Als junger Soldat habe ich geschworen, meinem Land treu zu dienen. Ich war aus tiefstem inneren Herzen Soldat. Da will man was erleben. In der regulären Truppe haben wir auch viele Erlebnisse und Auslandseinsätze gehabt. Aber was ich vom KSK gehört hatte, klang interessanter.
Sie waren beim KSK als Kommandosoldat und beim Gebirgstrupp, und zuletzt für die Planung von Ausbildungseinheiten zuständig. Wie muss man sich das vorstellen?
Ich war der Ausbildungsleiter für die Kompanie. Die einzelnen Ausbildungsvorhaben hatten teilweise einen Vorlauf von einem Jahr: Personal, Verpflegung, Unterbringung, Sicherheit, Trainingsablauf, Material. Dazu kommt: Bei der Bundeswehr herrscht Personalmangel und beim KSK besonders, weil zu wenige Soldaten das Eignungsverfahren bestehen. Deswegen habe ich das lange Zeit allein gemacht, als One-Man-Show.
Das erste Mal Ärger bekamen Sie nach der sogenannten Schweinekopfparty 2017. Ein Kompaniechef wurde aus dem KSK verabschiedet. Er sollte bei der Party einen Parcours absolvieren, dabei unter anderem mit einem Schweinekopf Weitwurf machen, als Preis wurde eine Frau für Sex eingeflogen, sie sprach hinterher von Hitlergrüßen und Rechtsrock. Sie beschreiben die Veranstaltung aus Sicht der Beteiligten als eine gelungene Party. Das bedarf der Erklärung.

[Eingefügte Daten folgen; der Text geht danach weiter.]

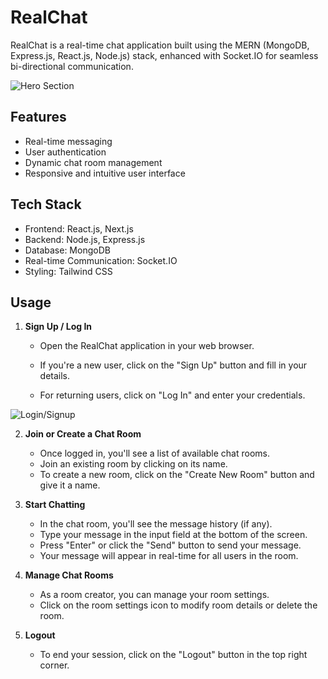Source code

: # RealChat

RealChat is a real-time chat application built using the MERN (MongoDB, Express.js, React.js, Node.js) stack, enhanced with Socket.IO for seamless bi-directional communication.

![Hero Section](https://github.com/agrim0312/RealChat/assets/97701696/38f87c3f-642b-4f8f-a525-3f9262edff19)

## Features

- Real-time messaging
- User authentication
- Dynamic chat room management
- Responsive and intuitive user interface

## Tech Stack

- Frontend: React.js, Next.js
- Backend: Node.js, Express.js
- Database: MongoDB
- Real-time Communication: Socket.IO
- Styling: Tailwind CSS

## Usage

1. **Sign Up / Log In**
   - Open the RealChat application in your web browser.
   - If you're a new user, click on the "Sign Up" button and fill in your details.

   - For returning users, click on "Log In" and enter your credentials.

![Login/Signup](https://github.com/agrim0312/RealChat/assets/97701696/d6cc083c-c04a-4de5-8691-1b9faae77d5a)

2. **Join or Create a Chat Room**
   - Once logged in, you'll see a list of available chat rooms.
   - Join an existing room by clicking on its name.
   - To create a new room, click on the "Create New Room" button and give it a name.

3. **Start Chatting**
   - In the chat room, you'll see the message history (if any).
   - Type your message in the input field at the bottom of the screen.
   - Press "Enter" or click the "Send" button to send your message.
   - Your message will appear in real-time for all users in the room.

  
4. **Manage Chat Rooms**
   - As a room creator, you can manage your room settings.
   - Click on the room settings icon to modify room details or delete the room.

5. **Logout**
   - To end your session, click on the "Logout" button in the top right corner.



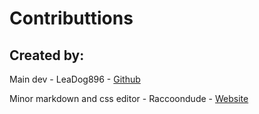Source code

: # Contributtions

## Created by:

Main dev - LeaDog896 - [Github](https://github.com/LeoDog896)

Minor markdown and css editor - Raccoondude - [Website](https://raccoondude.com)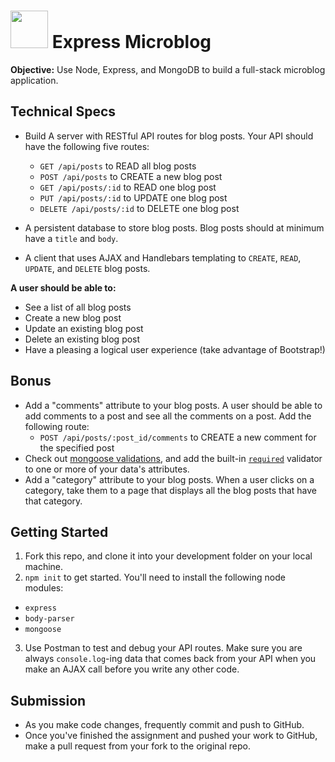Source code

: # <img src="https://cloud.githubusercontent.com/assets/7833470/10899314/63829980-8188-11e5-8cdd-4ded5bcb6e36.png" height="60"> Express Microblog

**Objective:** Use Node, Express, and MongoDB to build a full-stack microblog application.

## Technical Specs

* Build A server with RESTful API routes for blog posts. Your API should have the following five routes:
  * `GET /api/posts` to READ all blog posts
  * `POST /api/posts` to CREATE a new blog post
  * `GET /api/posts/:id` to READ one blog post
  * `PUT /api/posts/:id` to UPDATE one blog post
  * `DELETE /api/posts/:id` to DELETE one blog post

* A persistent database to store blog posts. Blog posts should at minimum have a `title` and `body`.
* A client that uses AJAX and Handlebars templating to `CREATE`, `READ`, `UPDATE`, and `DELETE` blog posts.

**A user should be able to:**
  * See a list of all blog posts
  * Create a new blog post
  * Update an existing blog post
  * Delete an existing blog post
  * Have a pleasing a logical user experience (take advantage of Bootstrap!)

## Bonus

* Add a "comments" attribute to your blog posts.  A user should be able to add comments to a post and see all the comments on a post.  Add the following route:   
  * `POST /api/posts/:post_id/comments` to CREATE a new comment for the specified post   
* Check out [mongoose validations](http://mongoosejs.com/docs/validation), and add the built-in [`required`](http://mongoosejs.com/docs/api.html#schematype_SchemaType-required) validator to one or more of your data's attributes.  
* Add a "category" attribute to your blog posts. When a user clicks on a category, take them to a page that displays all the blog posts that have that category.  

## Getting Started

1. Fork this repo, and clone it into your development folder on your local machine.
2. `npm init` to get started. You'll need to install the following node modules:
  * `express`
  * `body-parser`
  * `mongoose`
3. Use Postman to test and debug your API routes. Make sure you are always `console.log`-ing data that comes back from your API when you make an AJAX call before you write any other code.

## Submission

* As you make code changes, frequently commit and push to GitHub.
* Once you've finished the assignment and pushed your work to GitHub, make a pull request from your fork to the original repo.
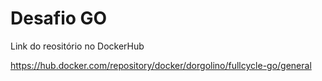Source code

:# Desafio GO

Link do reositório no DockerHub

https://hub.docker.com/repository/docker/dorgolino/fullcycle-go/general
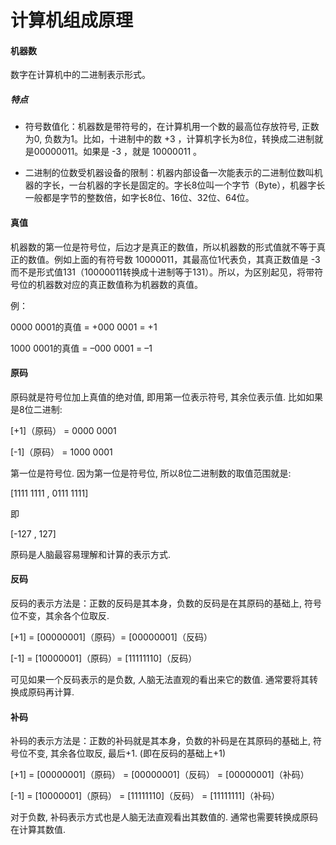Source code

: # 计算机组成原理

#### 机器数

数字在计算机中的二进制表示形式。

##### 特点

- 符号数值化：机器数是带符号的，在计算机用一个数的最高位存放符号, 正数为0, 负数为1。比如，十进制中的数 +3 ，计算机字长为8位，转换成二进制就是00000011。如果是 -3 ，就是 10000011 。

- 二进制的位数受机器设备的限制：机器内部设备一次能表示的二进制位数叫机器的字长，一台机器的字长是固定的。字长8位叫一个字节（Byte），机器字长一般都是字节的整数倍，如字长8位、16位、32位、64位。

#### 真值

机器数的第一位是符号位，后边才是真正的数值，所以机器数的形式值就不等于真正的数值。例如上面的有符号数 10000011，其最高位1代表负，其真正数值是 -3 而不是形式值131（10000011转换成十进制等于131）。所以，为区别起见，将带符号位的机器数对应的真正数值称为机器数的真值。

例：

0000 0001的真值 = +000 0001 = +1

1000 0001的真值 = –000 0001 = –1

#### 原码

原码就是符号位加上真值的绝对值, 即用第一位表示符号, 其余位表示值. 比如如果是8位二进制:

[+1]（原码） = 0000 0001

[-1]（原码） = 1000 0001

第一位是符号位. 因为第一位是符号位, 所以8位二进制数的取值范围就是:

[1111 1111 , 0111 1111]

即

[-127 , 127]

原码是人脑最容易理解和计算的表示方式.

#### 反码

反码的表示方法是：正数的反码是其本身，负数的反码是在其原码的基础上, 符号位不变，其余各个位取反.

[+1] = [00000001]（原码）= [00000001]（反码）

[-1] = [10000001]（原码）= [11111110]（反码）

可见如果一个反码表示的是负数, 人脑无法直观的看出来它的数值. 通常要将其转换成原码再计算.

#### 补码

补码的表示方法是：正数的补码就是其本身，负数的补码是在其原码的基础上, 符号位不变, 其余各位取反, 最后+1. (即在反码的基础上+1)

[+1] = [00000001]（原码） = [00000001]（反码） = [00000001]（补码）

[-1] = [10000001]（原码） = [11111110]（反码） = [11111111]（补码）

对于负数, 补码表示方式也是人脑无法直观看出其数值的. 通常也需要转换成原码在计算其数值.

Man muss den Kontext verstehen: Unsere Regierung schickt uns zu Einsätzen fernab der Heimat. Dort lebt man mehrere Monate die ganze Zeit auf engstem Raum zusammen. Es passieren Dinge, die einen prägen und verändern: In Afghanistan haben wir 2013 einen Kameraden verloren. Es hat mehrere Feuergefechte gegeben. Da bekommt man einen anderen Blick auf die Welt. Wenn man dann bei einer Party einen Schweinekopf durch die Gegend wirft, wirkt das auf Außenstehende vielleicht abscheulich. Wenn man schon mal in einem Gefecht stand, sieht man das in einem anderen Verhältnis.
Relevanter als der Schweinekopf für die Kritik waren Hitlergruß und der Rechtsrock.
Das hat sich in Bezug auf meine Person als null und nichtig erwiesen. Weil die Dame ...
... die für Sex auf die Party gebracht wurde und hinterher verschiedene Soldaten mit ihrer Zeugenaussage belastet hat ...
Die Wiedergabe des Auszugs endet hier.